Data under study →
BEGIN

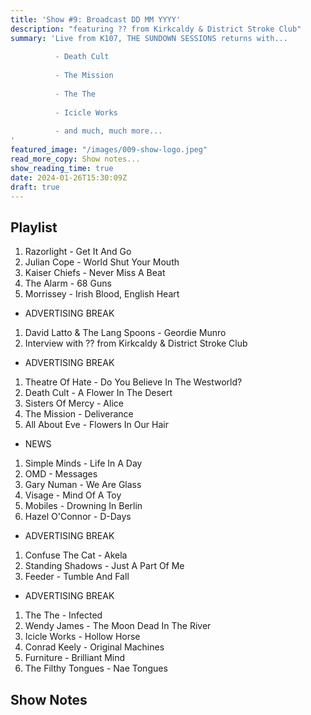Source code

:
```yaml
---
title: 'Show #9: Broadcast DD MM YYYY'
description: "featuring ?? from Kirkcaldy & District Stroke Club"
summary: 'Live from K107, THE SUNDOWN SESSIONS returns with...
 
          - Death Cult
                    
          - The Mission
          
          - The The
          
          - Icicle Works
          
          - and much, much more...
'
featured_image: "/images/009-show-logo.jpeg"
read_more_copy: Show notes...
show_reading_time: true
date: 2024-01-26T15:30:09Z
draft: true
---
```


## Playlist

1. Razorlight - Get It And Go
2. Julian Cope - World Shut Your Mouth
3. Kaiser Chiefs - Never Miss A Beat
4. The Alarm - 68 Guns
5. Morrissey - Irish Blood, English Heart

- ADVERTISING BREAK

1. David Latto & The Lang Spoons - Geordie Munro
2. Interview with ?? from Kirkcaldy & District Stroke Club

- ADVERTISING BREAK

1. Theatre Of Hate - Do You Believe In The Westworld?
2. Death Cult - A Flower In The Desert
3. Sisters Of Mercy - Alice
4. The Mission - Deliverance
5. All About Eve - Flowers In Our Hair

- NEWS

1. Simple Minds - Life In A Day
2. OMD - Messages
3. Gary Numan - We Are Glass
4. Visage - Mind Of A Toy
5. Mobiles - Drowning In Berlin
6. Hazel O'Connor - D-Days

- ADVERTISING BREAK

1. Confuse The Cat - Akela
2. Standing Shadows - Just A Part Of Me
3. Feeder - Tumble And Fall

- ADVERTISING BREAK

1. The The - Infected
2. Wendy James - The Moon Dead In The River
3. Icicle Works - Hollow Horse
4. Conrad Keely - Original Machines
5. Furniture - Brilliant Mind
6. The Filthy Tongues - Nae Tongues



## Show Notes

END

Exercise goal → Copy all the lines above that hold the string "Icicle".

Solution for this task →
          - Icicle Works
3. Icicle Works - Hollow Horse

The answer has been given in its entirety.